Saturday, September 2, 2017

Remembering Brian Epstein

Current events kept me from commenting on this event in Beatles history on anniversary of the day, but it was fifty years ago this past Sunday (August 27) that Brian Epstein, the Beatles' legendary manager, died of an accidental drug overdose.
The son and grandson of department store owners in Liverpool, Brian Epstein had been the Beatles' older-brother figure, a manager who took care of their needs and always gave them an honest deal.  An introvert in an outgoing Jewish family (and also a closeted homosexual at a time when his sexual orientation was illegal in Britain), he discovered his talent for promotion and for presentation when he took over the management of the record store his family opened in central Liverpool.  His customers' interest in a record the Beatles had made in Germany was what brought the group to his attention.

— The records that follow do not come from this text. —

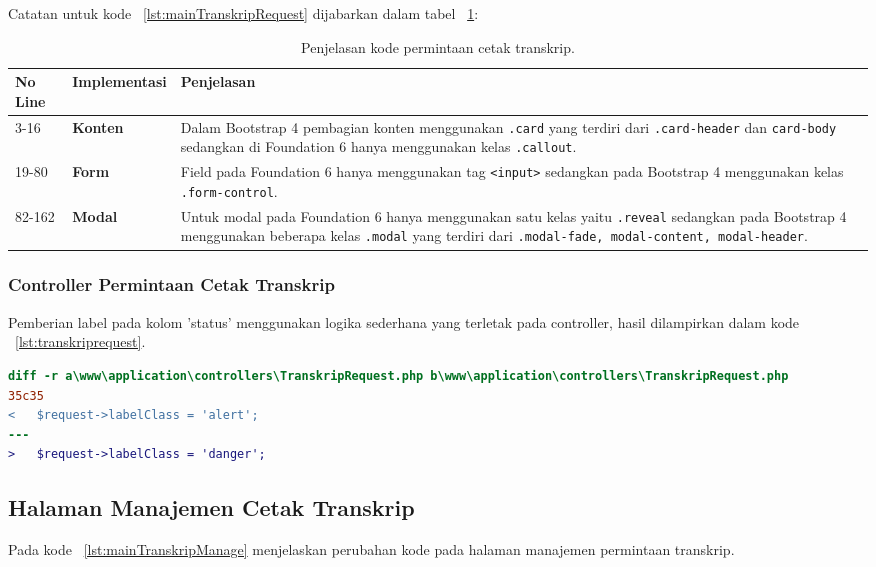 \noindent Catatan untuk kode ~\ref{lst:mainTranskripRequest} dijabarkan dalam tabel ~\ref{table:kodePermintaanCetakTranskrip}:
\begin{table}[H]
	\centering
	\caption{Penjelasan kode permintaan cetak transkrip.}
	\begin{tabularx}{\textwidth}{llX}
		\toprule
		No Line & Implementasi     & Penjelasan\\
		\midrule
		3-16 & \textbf{Konten} & Dalam Bootstrap 4 pembagian konten menggunakan \texttt{.card} yang terdiri dari \texttt{.card-header} dan \texttt{card-body} sedangkan di Foundation 6 hanya menggunakan kelas \texttt{.callout}. \\
		19-80 & \textbf{Form} & Field pada Foundation 6 hanya menggunakan tag \texttt{<input>} sedangkan pada Bootstrap 4 menggunakan kelas \texttt{.form-control}.\\
		82-162 & \textbf{Modal} & Untuk modal pada Foundation 6 hanya menggunakan satu kelas yaitu \texttt{.reveal} sedangkan pada Bootstrap 4 menggunakan beberapa kelas \texttt{.modal} yang terdiri dari \texttt{.modal-fade, modal-content, modal-header}.\\
		
		\bottomrule
	\end{tabularx}%
	\label{table:kodePermintaanCetakTranskrip}
\end{table}

\subsubsection{Controller Permintaan Cetak Transkrip}
Pemberian label pada kolom 'status' menggunakan logika sederhana yang terletak pada controller, hasil dilampirkan dalam kode ~\ref{lst:transkriprequest}.
\begin{lstlisting}[language=diff, caption=Perubahan file \www\application\controllers\TranskripRequest.php,  basicstyle=\ttfamily, frame=single,
columns=fullflexible, keepspaces=true, breaklines=true, label={lst:transkriprequest}]
diff -r a\www\application\controllers\TranskripRequest.php b\www\application\controllers\TranskripRequest.php
35c35
<   $request->labelClass = 'alert';
---
>   $request->labelClass = 'danger';
\end{lstlisting}

\subsection{Halaman Manajemen Cetak Transkrip} 
Pada kode ~\ref{lst:mainTranskripManage} menjelaskan perubahan kode pada halaman manajemen permintaan transkrip.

Epstein wasn't an ethically dubious man like most pop impresarios, and he knew that the Beatles had talent when he discovered them in 1961, and he could see their ability to make it to the top at a time when electric-guitar music was in decline (as it is today).  His refined manner and polished demeanor would make him as much a celebrity as the Beatles themselves, and he also guided other Liverpool acts - Gerry and the Pacemakers, Billy J. Kramer, and Cilla Black - to stardom.  But the Beatles remained his biggest success and his most personal concern.
In the last year of his life, Epstein  had little to handle for the Beatles once they stopped touring, and he fell into a depression.  Many people still say he committed suicide, but there are two facts that dispel that theory. First, his father had died in July 1967, and he would not have burdened his mother with another family death by deliberately killing himself.  Second, though he had been in a bad mood for much of the summer of 1967, the near end of the season found him in good spirits.  He was already looking forward to life beyond the Fab Four after having failed to convince them to continue annual concert tours (although there was talk of a one-night-only Beatles concert in New York to promote Sgt. Pepper, with backing from the New York Philharmonic Orchestra under Leonard Bernstein's direction).
Epstein had planned to travel to the United States and spend the month of September 1967 in New York and Los Angeles (and celebrate his thirty-third birthday in the States on the 19th).  I have been led to understand (but I can't say for sure if this is true) that he was planning to get involved in a stage production in New York.  He'd already been a successful show producer in London, having owned and operated the Saville Theatre there.  The plan was to arrive in New York, where he was to confer with his American business associate Nat Weiss, and look for apartment in the city; he was due to arrive in New York on Saturday, September 2, at the start of the American Labor Day holiday.  Ironically, he died during the British summer bank holiday the previous weekend; after failing to find any diversions at his country house in Sussex, he returned to London and - despite his ongoing battle with drug addiction - he took some sleeping pills to overcome an apparent bout of insomnia.  He took too many, and he died in his sleep.
The Beatles remain Brian Epstein's legacy.  Sadly, his influence did not extend to pop management itself.  A rarity among music moguls, Brian Epstein was a man who always honored a deal - the Beatles had to play shows for a pittance well into the earliest stages of Beatlemania because the deals had been made before they became famous, and Epstein thought it was unethical to renegotiate deals with promoters for more money - and he was more comfortable with a handshake than a signed document to seal a deal.  He also took care of all his artists and groomed them for success - it was he who got the Beatles to wear suits - and he never exploited any of them the way Colonel Tom Parker exploited Elvis Presley.  But Epstein was a minnow in a pool of sharks.  He could never have competed with the likes of Allen Klein or David Geffen; he was just too damn honest, and he was too much of a gentleman to play hardball.
Had Epstein lived (he would have turned 83 this year), the Beatles might have stayed together for some time into the 1970s, and the financial disputes that tore them apart might have been averted.  For all of the independence the Beatles exhibited in Epstein's last year on this earth, making him look like a manager in name only, the foursome needed him more than he needed them.  After being told that Brian had died, John Lennon thought to himself, "We're f--ked now."